The Secret History of the Triple Goddess, Part 2: The Search for the Triple Goddess of Antiquity

The Secret History of the Triple Goddess, Part 2: The Search for the Triple Goddess of Antiquity November 14, 2014

The origin of Robert Graves’ Triple Goddess has been hidden from us, because the text on which Graves most likely relied was never translated into English … until now. 

Previously, in Part 1, I argued that Robert Graves Triple Goddess is a unique creation: a triunity, as opposed to a triplicity (like the Celtic Matres) or a triad (like the three Brigids).  Graves’s Triple Goddess is Three-in-One — resembling the Christian Trinity — a living process, manifest in the phases of the moon, the seasons, and the female life cycle (maiden, mother, crone):

As Goddess of the Underworld she was concerned with Birth, Procreation and Death.  As Goddess of the Earth she was concerned with the three season of Spring, Summer and Winter: she animated trees and plants and ruled all living creatures.  As Goddess of the Sky she was the Moon, in her three phases of New Moon, Full Moon, and Waning Moon. … As the New Moon or Spring she was a girl; as the Full Moon or Summer she was woman; as the Old Moon or Winter she was hag.”  (The White Goddess, 1948)

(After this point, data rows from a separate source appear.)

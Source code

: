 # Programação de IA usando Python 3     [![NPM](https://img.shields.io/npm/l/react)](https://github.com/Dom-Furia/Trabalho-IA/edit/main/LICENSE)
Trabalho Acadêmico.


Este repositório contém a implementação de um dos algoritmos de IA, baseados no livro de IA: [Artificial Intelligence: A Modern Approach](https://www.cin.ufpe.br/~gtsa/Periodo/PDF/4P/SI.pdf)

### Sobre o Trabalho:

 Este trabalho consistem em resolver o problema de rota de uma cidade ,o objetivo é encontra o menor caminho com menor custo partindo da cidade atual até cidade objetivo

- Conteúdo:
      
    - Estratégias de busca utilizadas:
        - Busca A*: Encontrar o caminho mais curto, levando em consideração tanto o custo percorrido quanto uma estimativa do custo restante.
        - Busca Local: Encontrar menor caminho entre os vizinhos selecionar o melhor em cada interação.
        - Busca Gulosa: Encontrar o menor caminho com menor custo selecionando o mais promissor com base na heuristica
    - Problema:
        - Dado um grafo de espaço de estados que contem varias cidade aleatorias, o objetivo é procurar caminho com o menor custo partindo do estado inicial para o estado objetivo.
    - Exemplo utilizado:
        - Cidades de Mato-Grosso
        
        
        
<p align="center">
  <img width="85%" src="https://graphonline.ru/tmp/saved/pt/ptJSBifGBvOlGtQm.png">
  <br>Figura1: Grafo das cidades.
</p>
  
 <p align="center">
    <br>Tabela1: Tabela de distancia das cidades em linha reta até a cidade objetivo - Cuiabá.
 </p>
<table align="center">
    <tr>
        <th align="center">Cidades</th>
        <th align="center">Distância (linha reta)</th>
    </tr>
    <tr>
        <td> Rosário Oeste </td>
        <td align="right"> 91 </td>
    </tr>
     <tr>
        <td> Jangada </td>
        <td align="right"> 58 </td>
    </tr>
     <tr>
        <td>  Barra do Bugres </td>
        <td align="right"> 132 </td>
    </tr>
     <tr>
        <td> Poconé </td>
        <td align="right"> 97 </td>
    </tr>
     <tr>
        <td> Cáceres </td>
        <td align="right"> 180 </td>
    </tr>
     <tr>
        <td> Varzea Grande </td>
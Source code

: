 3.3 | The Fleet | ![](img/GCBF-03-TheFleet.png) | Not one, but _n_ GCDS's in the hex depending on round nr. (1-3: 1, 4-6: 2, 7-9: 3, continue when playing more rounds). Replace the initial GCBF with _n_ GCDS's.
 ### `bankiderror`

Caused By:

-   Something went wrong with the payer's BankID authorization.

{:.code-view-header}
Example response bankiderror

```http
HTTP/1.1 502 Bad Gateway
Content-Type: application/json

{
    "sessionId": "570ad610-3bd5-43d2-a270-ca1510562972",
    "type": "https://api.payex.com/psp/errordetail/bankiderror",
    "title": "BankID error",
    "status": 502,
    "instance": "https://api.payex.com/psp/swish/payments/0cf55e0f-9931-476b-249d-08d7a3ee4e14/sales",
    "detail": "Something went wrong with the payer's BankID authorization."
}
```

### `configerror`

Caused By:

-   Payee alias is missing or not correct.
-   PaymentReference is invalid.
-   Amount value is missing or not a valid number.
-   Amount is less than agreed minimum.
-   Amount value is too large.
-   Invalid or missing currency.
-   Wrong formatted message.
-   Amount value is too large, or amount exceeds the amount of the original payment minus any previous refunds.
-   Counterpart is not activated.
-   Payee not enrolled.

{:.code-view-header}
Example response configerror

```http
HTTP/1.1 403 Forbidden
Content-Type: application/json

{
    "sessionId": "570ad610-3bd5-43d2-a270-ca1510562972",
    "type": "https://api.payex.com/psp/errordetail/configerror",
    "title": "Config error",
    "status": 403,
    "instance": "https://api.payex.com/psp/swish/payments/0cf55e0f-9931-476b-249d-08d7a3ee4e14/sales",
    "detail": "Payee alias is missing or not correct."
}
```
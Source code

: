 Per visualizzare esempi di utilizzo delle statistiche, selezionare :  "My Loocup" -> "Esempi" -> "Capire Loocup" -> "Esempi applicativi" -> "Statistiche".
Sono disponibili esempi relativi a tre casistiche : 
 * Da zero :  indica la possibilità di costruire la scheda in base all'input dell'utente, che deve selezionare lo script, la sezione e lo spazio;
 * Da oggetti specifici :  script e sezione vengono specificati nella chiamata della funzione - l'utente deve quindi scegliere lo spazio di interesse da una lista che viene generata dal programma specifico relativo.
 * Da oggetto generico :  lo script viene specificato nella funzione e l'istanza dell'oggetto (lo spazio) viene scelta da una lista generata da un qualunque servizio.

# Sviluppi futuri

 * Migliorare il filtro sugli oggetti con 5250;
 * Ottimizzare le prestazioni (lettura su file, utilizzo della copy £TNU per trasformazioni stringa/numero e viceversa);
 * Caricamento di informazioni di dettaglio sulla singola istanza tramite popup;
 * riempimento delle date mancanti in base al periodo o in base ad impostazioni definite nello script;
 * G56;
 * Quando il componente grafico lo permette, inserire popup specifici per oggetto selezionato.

In this part, Part 2, I will trace the evolution of the Greco-Roman triple goddess par excellence: Hekate-Diana.  Many Pagans will be familiar with the Hekate (or Hecate) as a “triple goddess”, but she did not start out that way.  The Greek goddess Hekate begins as a singular Great Goddess of heaven, earth, and sea in Hesiod.  She then becomes a goddess of witchcraft and crossroads, and is syncretized with the Roman goddess Diana between the Hellenistic and Early Imperial periods.  Finally, in Apulieus’ Golden Ass, Hekate-Diana becomes again a Great Goddess, syncretized with many others goddess, but still not yet recognizable as a truly triune Triple Goddess.  Along the way, she takes the form of “triplicities” and “triads”, but only hints at a true triunity.

In the next part, Part 3, I will reveal the previously untranslated text on which Graves likely relied to create his triune Triple Goddess.

The Greek Hekate

Early on, around the 8th century BCE, Hekate appears in Hesiod’s Theogony as a singular Great Goddess of the three realms: heaven, sea, and earth.  Her power arguably exceeds that of Zeus, who divides the realms with his brothers, Neptune and Hades.  There is also, in Hesiod’s description of Hekate, a suggestion of Goerges Dumezil’s trifunction goddess of sovereignty: she sits by kings in judgement (1st function, legal), she gives victory and glory in battle (2nd function, war), and she gives fishermen good catch, herdsmen increase of stock, and is nurse of the young (3rd function, fertility).  Notably absent in Hesiod’s account is any association of Hekate with the underworld or crossroads or witchcraft, which are Hekate’s predominate features in later texts.

In the Orphic Hymn to Hekate, the goddess is again assigned power in three realms: heaven, underworld, and sea.  While the hymn contains the epithets, Maiden and Bride (Nymphe), as well as “Sepulchral One”, there is no suggestion of a special trinity.  These epithets are mingled among many others.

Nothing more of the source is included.